Online, I’ve seen people like him portrayed as braying, deluded conspiracy theorists, openly mocking scientific conclusions and common sense. But it wasn’t like that for my friend. He had people he loved pleading with him to visit, and he felt himself being pressured to take a risk in the hopes that everything would turn out okay.

Luckily, one of his sons talked him out of it, but it took someone else who loved him to break that spell. Just something to think about when we see people behaving recklessly during the pandemic.

3. As I mentioned in the first note, I’m still in touch with one of my friends from high school–through ttrpgs–and this past weekend we finished up an eight month Liminal campaign.

First, it’s a terrific game. The system is simple and quite effective. Not as open as a PbtA system, which we play a lot of, but still terrific. Even better is the setting, which is contemporary fantasy in London (with the option to move the action elsewhere, if you have to.) There’s lots of interesting factions and NPCs, plenty of plot hooks, the whole deal.

The game book also physically beautiful. Seriously.

One problem we had was that the game is designed to be episodic. The characters form a crew, they get “cases” and they take on small dangers. If there’s a longer plot line, it’s meant to surface as a subplot each case, building to a climax, like Person of Interest or Veronica Mars.

Our group doesn’t play that way. Our campaigns are like movies, with constantly escalating stakes and a big conflict at the end.

That meant we couldn’t access one of the ways to gain experience, which was to solve a case, and we had a hard time healing up, because starting a new case erases the damage you’ve suffered. Without that latter rule, it was hard to recover from fights.

(We can argue about whether or not that’s realism and also whether it’s the sort of realism that’s welcome in a ttrpg–actually, you can have that argument if you like, because this isn’t the sort of realism that interests me. In this context, anyway.)

But the game was a lot of fun and the system let us make characters that we could really dig into. I wanted to add a romance subplot but it didn’t really work, mainly because I didn’t work hard enough to integrate it.

Anyway, fun game. Check it out.

4.

Arrogant Bastard Ale again

For The Iron Gate

5. The Iron Gate is almost complete. I have to do another polish before I arrange to have it copy edited, and I’m letting it rest right now while I brainstorm The Flood Circle.

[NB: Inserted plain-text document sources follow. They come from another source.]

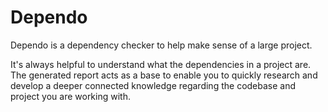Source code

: # Dependo

Dependo is a dependency checker to help make sense of a large project.

It's always helpful to understand what the dependencies in a project are. The generated report acts as a base to enable you to quickly research and develop a deeper connected knowledge regarding the codebase and project you are working with.
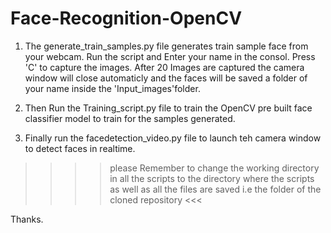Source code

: # Face-Recognition-OpenCV

1. The generate_train_samples.py file generates train sample face from your webcam. Run the script and Enter your name in the consol. Press 'C' to capture the images.
   After 20 Images are captured the camera window will close automaticly and the faces will be saved a folder of your name inside the 'Input_images'folder.

2. Then Run the Training_script.py file to train the OpenCV pre built face classifier model to train for the samples generated.

3. Finally run the facedetection_video.py file to launch teh camera window to detect faces in realtime.

>>>> please Remember to change the working directory in all the scripts to the directory where the scripts as well as all the files are saved i.e the folder of the cloned repository <<<

Thanks.   
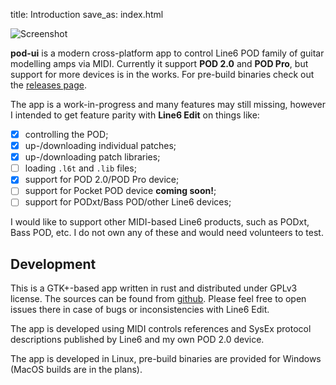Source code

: title: Introduction
save_as: index.html

![Screenshot]({static}/images/screenshot-small.png)

**pod-ui** is a modern cross-platform app to control Line6 POD family
of guitar modelling amps via MIDI. Currently it support **POD 2.0**
and **POD Pro**, but support for more devices is in the works.
For pre-build binaries check out the 
[releases page](https://github.com/arteme/pod-ui/releases).

The app is a work-in-progress and many features may still missing,
however I intended to get feature parity with **Line6 Edit** on things like:

 - [x] controlling the POD;
 - [x] up-/downloading individual patches;
 - [x] up-/downloading patch libraries;
 - [ ] loading `.l6t` and `.lib` files;
 - [x] support for POD 2.0/POD Pro device;
 - [ ] support for Pocket POD device **coming soon!**;
 - [ ] support for PODxt/Bass POD/other Line6 devices;

I would like to support other MIDI-based Line6 products, such as
PODxt, Bass POD, etc. I do not own any of these and would need
volunteers to test.

## Development

This is a GTK+-based app written in rust and distributed under GPLv3
license. The sources can be found from [github](https://github.com/arteme/pod-ui/).
Please feel free to open issues there in case of bugs or inconsistencies
with Line6 Edit.

The app is developed using MIDI controls references and SysEx protocol
descriptions published by Line6 and my own POD 2.0 device.

The app is developed in Linux, pre-build binaries are provided for
Windows (MacOS builds are in the plans).
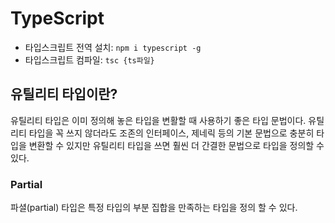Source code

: # TypeScript

- 타입스크립트 전역 설치: `npm i typescript -g`
- 타입스크립트 컴파일: `tsc {ts파일}`

## 유틸리티 타입이란?
유틸리티 타입은 이미 정의해 놓은 타입을 변활할 때 사용하기 좋은 타입 문법이다. 유틸리티 타입을 꼭 쓰지 않더라도 
조존의 인터페이스, 제네릭 등의 기본 문법으로 충분히 타입을 변환할 수 있지만 유틸리티 타입을 쓰면 훨씬 더 간결한 문법으로 타입을 정의할 수 있다.

### Partial
파셜(partial) 타입은 특정 타입의 부분 집합을 만족하는 타입을 정의 할 수 있다.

It’s weird. I have a little tickle at the back of my brain telling me there’s something about TIG that doesn’t match the overall 20P mythology. What’s wrong there? What is that tickle trying to tell me? 

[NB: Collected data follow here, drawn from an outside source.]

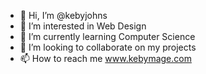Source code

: - 👋 Hi, I’m @kebyjohns
- 👀 I’m interested in Web Design
- 🌱 I’m currently learning Computer Science
- 💞️ I’m looking to collaborate on my projects
- 📫 How to reach me www.kebymage.com

<!---
kebyjohns/kebyjohns is a ✨ special ✨ repository because its `README.md` (this file) appears on your GitHub profile.
You can click the Preview link to take a look at your changes.
--->
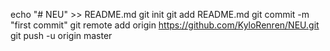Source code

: echo "# NEU" >> README.md
git init
git add README.md
git commit -m "first commit"
git remote add origin https://github.com/KyloRenren/NEU.git
git push -u origin master

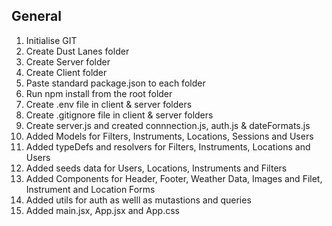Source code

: ## General
1. Initialise GIT
2. Create Dust Lanes folder
3. Create Server folder
4. Create Client folder
5. Paste standard package.json to each folder
6. Run npm install from the root folder
7. Create .env file in client & server folders
8. Create .gitignore file in client & server folders
9. Create server.js and created connnection.js, auth.js & dateFormats.js
10. Added Models for Filters, Instruments, Locations, Sessions and Users
11. Added typeDefs and resolvers for Filters, Instruments, Locations and Users
12. Added seeds data for Users, Locations, Instruments and Filters
13. Added Components for Header, Footer, Weather Data, Images and Filet, Instrument and Location Forms
14. Added utils for auth as welll as mutastions and queries
15. Added main.jsx, App.jsx and App.css

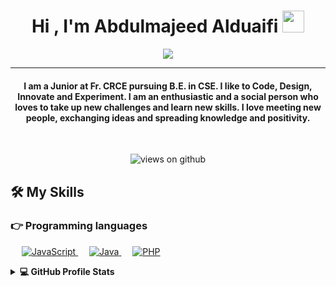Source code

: <h1 align="center">Hi , I'm Abdulmajeed Alduaifi <img src="https://media.giphy.com/media/hvRJCLFzcasrR4ia7z/giphy.gif" width="35"></h1>


<p align="center">
  <a href="https://github.com/DenverCoder1/readme-typing-svg"><img src="https://readme-typing-svg.herokuapp.com?lines=I'm+Full+Stack+Web+Developer;I'm+Software+Engineer;Always%20learning%20new%20things&center=true&width=500&height=50"></a>
</p>
<hr/>

<h4 align="center">I am a Junior at Fr. CRCE pursuing B.E. in CSE. I like to Code, Design, Innovate and Experiment. I am an enthusiastic and a social person who loves to take up new challenges and learn new skills. I love meeting new people, exchanging ideas and spreading knowledge and positivity.</h4>
<br>
<p align="center"> <img src="https://komarev.com/ghpvc/?username=Majeed99&label=Profile%20views&color=0e75b6&style=flat-square" alt="views on github" /> </p>


## 🛠️ My Skills

### 👉 Programming languages

<p align="left">  
  &emsp;
  <a href="https://developer.mozilla.org/en-US/docs/Web/JavaScript" target="_blank"> 
     <img alt="JavaScript" src="https://img.shields.io/badge/JavaScript%20-%23F7DF1E.svg?logo=javascript&logoColor=black">
   </a>
  &emsp;
  <a href="https://www.java.com" target="_blank"> 
    <img alt="Java" src="https://img.shields.io/badge/Java-%23007396.svg?logo=java&logoColor=white">
  </a>
  &emsp;
  <a href="https://www.php.net/">
    <img alt="PHP" src="https://img.shields.io/badge/PHP-%23777BB4.svg?logo=php&logoColor=white"/>
  </a>
</p>


<details> 
  <summary><b>💻 GitHub Profile Stats</b></summary>
  <br/>
  <p align="center">
   <img alt="Majeed99's Github Stats" src="https://github-readme-stats.vercel.app/api?username=Majeed99&show_icons=true&count_private=true&theme=dark" height="192px"/>
   <br><br/>
   <img align="left" src="https://github-readme-stats.vercel.app/api/top-langs/?username=Majeed99&theme=dark" alt="Majeed99's github stats"/>
  
    <br><br/>
  <b>Note:</b> Top languages is only a metric of the languages my public code consists of and doesn't reflect experience or skill level.
  </p>
</details>

<!--
**Majeed99/Majeed99** is a ✨ _special_ ✨ repository because its `README.md` (this file) appears on your GitHub profile.

Here are some ideas to get you started:

- 🔭 I’m currently working on ...
- 🌱 I’m currently learning ...
- 👯 I’m looking to collaborate on ...
- 🤔 I’m looking for help with ...
- 💬 Ask me about ...
- 📫 How to reach me: ...
- 😄 Pronouns: ...
- ⚡ Fun fact: ...
-->
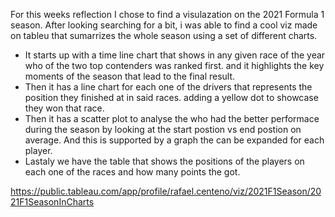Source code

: For this weeks reflection I chose to find a visulazation on the 2021 Formula 1 season. After looking searching for a bit, i was able to find a cool viz made on tableu that sumarrizes the whole season using a set of different charts. 
- It starts up with a time line chart that shows in any given race of the year who of the two top contenders was ranked first. and it highlights the key moments of the season that lead to the final result. 
- Then it has a line chart for each one of the drivers that represents the position they finished at in said races. adding a yellow dot to showcase they won that race. 
- Then it has a scatter plot to analyse the who had the better performace during the season by looking at the start postion vs end postion on average. And this is supported by a graph the can be expanded for each player. 
- Lastaly we have the table that shows the positions of the players on each one of the races and how many points the got. 

https://public.tableau.com/app/profile/rafael.centeno/viz/2021F1Season/2021F1SeasonInCharts

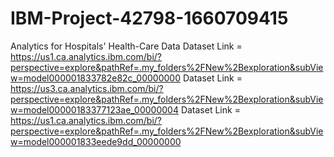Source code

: # IBM-Project-42798-1660709415
Analytics for Hospitals' Health-Care Data
Dataset Link = https://us1.ca.analytics.ibm.com/bi/?perspective=explore&pathRef=.my_folders%2FNew%2Bexploration&subView=model000001833782e82c_00000000
Dataset Link = https://us3.ca.analytics.ibm.com/bi/?perspective=explore&pathRef=.my_folders%2FNew%2Bexploration&subView=model00000183377123ae_00000004
Dataset Link = https://us1.ca.analytics.ibm.com/bi/?perspective=explore&pathRef=.my_folders%2FNew%2Bexploration&subView=model000001833eede9dd_00000000
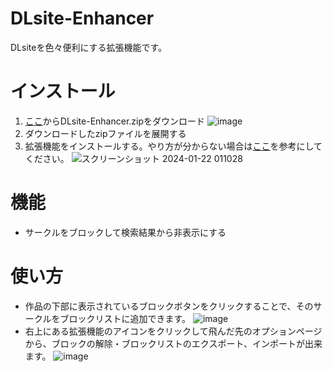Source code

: # DLsite-Enhancer
 DLsiteを色々便利にする拡張機能です。
 
# インストール
1. [ここ](https://github.com/RateteApple/DLsite-Enhancer/releases/latest)からDLsite-Enhancer.zipをダウンロード
![image](https://github.com/RateteApple/DLsite-Enhancer/assets/105982649/5f178c85-5883-4895-a4be-987ba27a09a9)
2. ダウンロードしたzipファイルを展開する
3. 拡張機能をインストールする。やり方が分からない場合は[ここ](https://exemate.co.jp/archives/7594)を参考にしてください。
![スクリーンショット 2024-01-22 011028](https://github.com/RateteApple/DLsite-Enhancer/assets/105982649/1ae3be24-6bae-45e1-910f-f900bcfa5c23)

   
# 機能
- サークルをブロックして検索結果から非表示にする
  
# 使い方
- 作品の下部に表示されているブロックボタンをクリックすることで、そのサークルをブロックリストに追加できます。
![image](https://github.com/RateteApple/DLsite-Enhancer/assets/105982649/6b85fcb5-3beb-4f14-90b4-0178aca42b1c)
- 右上にある拡張機能のアイコンをクリックして飛んだ先のオプションページから、ブロックの解除・ブロックリストのエクスポート、インポートが出来ます。
![image](https://github.com/RateteApple/DLsite-Enhancer/assets/105982649/9ec539c1-27a0-455e-a2cb-8c51afa38383)
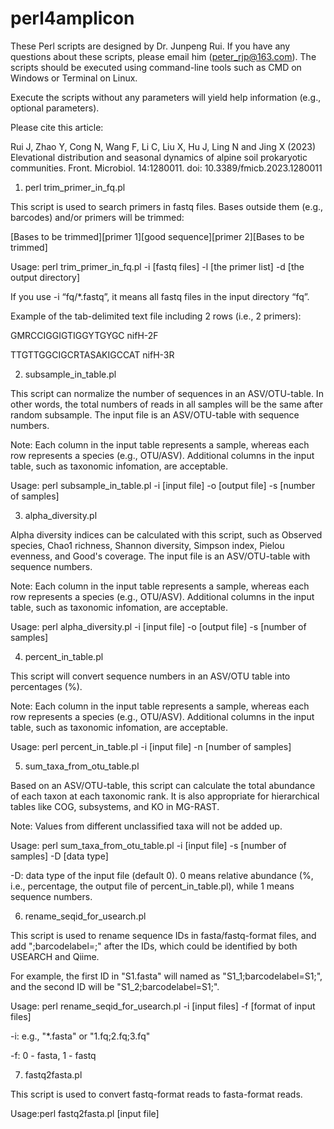 # perl4amplicon
These Perl scripts are designed by Dr. Junpeng Rui. If you have any questions about these scripts, please email him (peter_rjp@163.com).
The scripts should be executed using command-line tools such as CMD on Windows or Terminal on Linux. 

Execute the scripts without any parameters will yield help information (e.g., optional parameters).

Please cite this article:

Rui J, Zhao Y, Cong N, Wang F, Li C, Liu X, Hu J, Ling N and Jing X (2023) Elevational distribution and seasonal dynamics of alpine soil prokaryotic communities. Front. Microbiol. 14:1280011. doi: 10.3389/fmicb.2023.1280011


1. perl trim_primer_in_fq.pl
     
This script is used to search primers in fastq files. Bases outside them (e.g., barcodes) and/or primers will be trimmed:

[Bases to be trimmed][primer 1][good sequence][primer 2][Bases to be trimmed]

Usage: perl trim_primer_in_fq.pl -i [fastq files] -l [the primer list] -d [the output directory] <optional parameters>

If you use -i “fq/*.fastq”, it means all fastq files in the input directory “fq”.

Example of the tab-delimited text file including 2 rows (i.e., 2 primers):

GMRCCIGGIGTIGGYTGYGC	nifH-2F

TTGTTGGCIGCRTASAKIGCCAT	nifH-3R


2. subsample_in_table.pl
     
This script can normalize the number of sequences in an ASV/OTU-table. In other words, the total numbers of reads in all samples will be the same after random subsample.
The input file is an ASV/OTU-table with sequence numbers.

Note: Each column in the input table represents a sample, whereas each row represents a species (e.g., OTU/ASV). Additional columns in the input table, such as taxonomic infomation, are acceptable.

Usage: perl subsample_in_table.pl -i [input file] -o [output file] -s [number of samples] <optional parameters>


3. alpha_diversity.pl
     
Alpha diversity indices can be calculated with this script, such as Observed species, Chao1 richness, Shannon diversity, Simpson index, Pielou evenness, and Good's coverage. The input file is an ASV/OTU-table with sequence numbers.

Note: Each column in the input table represents a sample, whereas each row represents a species (e.g., OTU/ASV). Additional columns in the input table, such as taxonomic infomation, are acceptable.

Usage: perl alpha_diversity.pl -i [input file] -o [output file] -s [number of samples]


4. percent_in_table.pl
     
This script will convert sequence numbers in an ASV/OTU table into percentages (%).

Note: Each column in the input table represents a sample, whereas each row represents a species (e.g., OTU/ASV). Additional columns in the input table, such as taxonomic infomation, are acceptable.

Usage: perl percent_in_table.pl -i [input file] -n [number of samples]


5. sum_taxa_from_otu_table.pl
     
Based on an ASV/OTU-table, this script can calculate the total abundance of each taxon at each taxonomic rank.
It is also appropriate for hierarchical tables like COG, subsystems, and KO in MG-RAST. 

Note: Values from different unclassified taxa will not be added up.

Usage: perl sum_taxa_from_otu_table.pl -i [input file] -s [number of samples] -D [data type] <optional parameters>

-D: data type of the input file (default 0). 0 means relative abundance (%, i.e., percentage, the output file of percent_in_table.pl), while 1 means sequence numbers.


6. rename_seqid_for_usearch.pl
     
This script is used to rename sequence IDs in fasta/fastq-format files, and add ";barcodelabel=<File name>;" after the IDs, which could be identified by both USEARCH and Qiime. 

For example, the first ID in "S1.fasta" will named as "S1_1;barcodelabel=S1;", and the second ID will be "S1_2;barcodelabel=S1;".

Usage: perl rename_seqid_for_usearch.pl -i [input files] -f [format of input files] <optional parameters>

-i: e.g., "*.fasta" or "1.fq;2.fq;3.fq"

-f: 0 - fasta, 1 - fastq


7. fastq2fasta.pl
     
This script is used to convert fastq-format reads to fasta-format reads.

Usage:perl fastq2fasta.pl [input file]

No clue. That’s why I let my work rest for a bit. 

The Twenty Palaces novels have always been the most difficult of my projects, although I’m not sure why. One Man was more complex. Key/Egg had a voice and a tone that was challenging for me. But writing anything 20P just eats up time, as I work through character moments and plot twists, jumping around in the story because I realized I missed something here. And there. And also there.

Plus, I gotta say this is a weird book, and I’m not sure how well it’s going to go over with… anyone, really. Sorta nervous about it, actually, in a way I haven’t been nervous in many years. Not that these worries will stop me.

Okay. I need to do a bit of Christmas food prep, and figure out how to create a new evil rich person for The Flood Circle.

Enjoy your holidays, stay safe, and find joy where you can.